[Stored data]
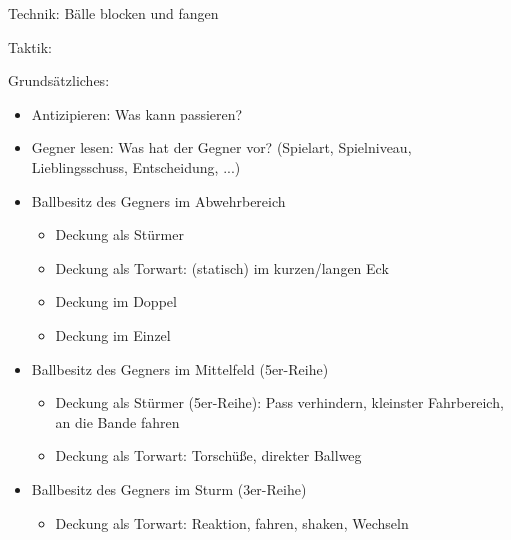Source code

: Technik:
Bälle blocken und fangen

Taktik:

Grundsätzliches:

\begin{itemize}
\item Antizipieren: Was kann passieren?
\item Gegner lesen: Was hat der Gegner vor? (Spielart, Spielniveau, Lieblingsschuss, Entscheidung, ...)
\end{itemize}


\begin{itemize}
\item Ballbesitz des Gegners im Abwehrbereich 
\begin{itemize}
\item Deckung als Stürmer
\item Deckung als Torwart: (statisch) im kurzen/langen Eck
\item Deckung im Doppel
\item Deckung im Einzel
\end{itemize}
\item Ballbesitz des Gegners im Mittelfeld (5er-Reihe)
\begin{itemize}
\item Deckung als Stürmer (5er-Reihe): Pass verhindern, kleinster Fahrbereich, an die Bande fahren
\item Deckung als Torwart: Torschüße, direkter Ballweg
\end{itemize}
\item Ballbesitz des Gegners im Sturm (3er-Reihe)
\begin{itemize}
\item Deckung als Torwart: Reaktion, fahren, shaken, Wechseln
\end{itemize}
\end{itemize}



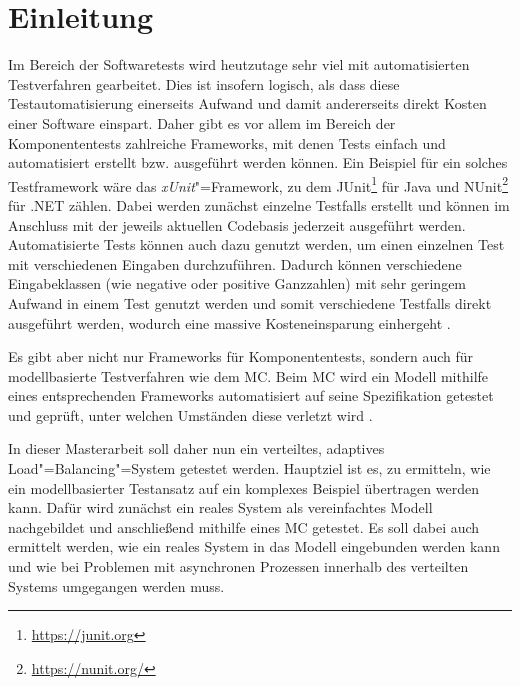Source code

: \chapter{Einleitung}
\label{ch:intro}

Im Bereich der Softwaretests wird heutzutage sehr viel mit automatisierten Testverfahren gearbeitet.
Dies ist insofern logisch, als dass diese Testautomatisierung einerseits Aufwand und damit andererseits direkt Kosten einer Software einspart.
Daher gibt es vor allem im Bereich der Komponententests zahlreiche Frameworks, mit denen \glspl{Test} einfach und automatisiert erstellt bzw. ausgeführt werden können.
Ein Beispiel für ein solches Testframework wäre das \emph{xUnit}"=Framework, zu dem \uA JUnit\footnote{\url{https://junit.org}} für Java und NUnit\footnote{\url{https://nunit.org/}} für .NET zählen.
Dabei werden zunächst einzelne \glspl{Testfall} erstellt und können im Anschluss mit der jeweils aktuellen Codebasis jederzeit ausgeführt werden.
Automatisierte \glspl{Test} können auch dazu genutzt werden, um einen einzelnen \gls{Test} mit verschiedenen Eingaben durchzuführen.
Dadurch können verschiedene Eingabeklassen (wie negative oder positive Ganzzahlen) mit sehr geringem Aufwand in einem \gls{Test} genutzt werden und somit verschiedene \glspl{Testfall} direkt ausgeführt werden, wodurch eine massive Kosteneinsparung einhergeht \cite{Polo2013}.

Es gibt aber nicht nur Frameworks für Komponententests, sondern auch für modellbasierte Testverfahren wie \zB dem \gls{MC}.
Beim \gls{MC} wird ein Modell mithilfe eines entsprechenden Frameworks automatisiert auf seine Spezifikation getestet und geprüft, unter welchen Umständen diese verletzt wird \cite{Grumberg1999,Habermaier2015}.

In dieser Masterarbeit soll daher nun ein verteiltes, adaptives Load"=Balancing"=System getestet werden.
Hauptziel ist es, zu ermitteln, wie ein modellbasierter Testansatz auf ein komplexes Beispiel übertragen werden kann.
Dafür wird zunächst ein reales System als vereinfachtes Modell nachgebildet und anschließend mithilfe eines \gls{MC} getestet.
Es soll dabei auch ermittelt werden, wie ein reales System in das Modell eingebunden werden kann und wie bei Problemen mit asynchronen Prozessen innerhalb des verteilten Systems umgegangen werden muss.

▶ Task: Exact copy, pictures excluded: restate every record above word for word.

▶ Solution to this exercise:
Source code

: Technik:
Bälle blocken und fangen

Taktik:

Grundsätzliches:

\begin{itemize}
\item Antizipieren: Was kann passieren?
\item Gegner lesen: Was hat der Gegner vor? (Spielart, Spielniveau, Lieblingsschuss, Entscheidung, ...)
\end{itemize}


\begin{itemize}
\item Ballbesitz des Gegners im Abwehrbereich 
\begin{itemize}
\item Deckung als Stürmer
\item Deckung als Torwart: (statisch) im kurzen/langen Eck
\item Deckung im Doppel
\item Deckung im Einzel
\end{itemize}
\item Ballbesitz des Gegners im Mittelfeld (5er-Reihe)
\begin{itemize}
\item Deckung als Stürmer (5er-Reihe): Pass verhindern, kleinster Fahrbereich, an die Bande fahren
\item Deckung als Torwart: Torschüße, direkter Ballweg
\end{itemize}
\item Ballbesitz des Gegners im Sturm (3er-Reihe)
\begin{itemize}
\item Deckung als Torwart: Reaktion, fahren, shaken, Wechseln
\end{itemize}
\end{itemize}



Source code

: \chapter{Einleitung}
\label{ch:intro}

Im Bereich der Softwaretests wird heutzutage sehr viel mit automatisierten Testverfahren gearbeitet.
Dies ist insofern logisch, als dass diese Testautomatisierung einerseits Aufwand und damit andererseits direkt Kosten einer Software einspart.
Daher gibt es vor allem im Bereich der Komponententests zahlreiche Frameworks, mit denen \glspl{Test} einfach und automatisiert erstellt bzw. ausgeführt werden können.
Ein Beispiel für ein solches Testframework wäre das \emph{xUnit}"=Framework, zu dem \uA JUnit\footnote{\url{https://junit.org}} für Java und NUnit\footnote{\url{https://nunit.org/}} für .NET zählen.
Dabei werden zunächst einzelne \glspl{Testfall} erstellt und können im Anschluss mit der jeweils aktuellen Codebasis jederzeit ausgeführt werden.
Automatisierte \glspl{Test} können auch dazu genutzt werden, um einen einzelnen \gls{Test} mit verschiedenen Eingaben durchzuführen.
Dadurch können verschiedene Eingabeklassen (wie negative oder positive Ganzzahlen) mit sehr geringem Aufwand in einem \gls{Test} genutzt werden und somit verschiedene \glspl{Testfall} direkt ausgeführt werden, wodurch eine massive Kosteneinsparung einhergeht \cite{Polo2013}.

Es gibt aber nicht nur Frameworks für Komponententests, sondern auch für modellbasierte Testverfahren wie \zB dem \gls{MC}.
Beim \gls{MC} wird ein Modell mithilfe eines entsprechenden Frameworks automatisiert auf seine Spezifikation getestet und geprüft, unter welchen Umständen diese verletzt wird \cite{Grumberg1999,Habermaier2015}.

In dieser Masterarbeit soll daher nun ein verteiltes, adaptives Load"=Balancing"=System getestet werden.
Hauptziel ist es, zu ermitteln, wie ein modellbasierter Testansatz auf ein komplexes Beispiel übertragen werden kann.
Dafür wird zunächst ein reales System als vereinfachtes Modell nachgebildet und anschließend mithilfe eines \gls{MC} getestet.
Es soll dabei auch ermittelt werden, wie ein reales System in das Modell eingebunden werden kann und wie bei Problemen mit asynchronen Prozessen innerhalb des verteilten Systems umgegangen werden muss.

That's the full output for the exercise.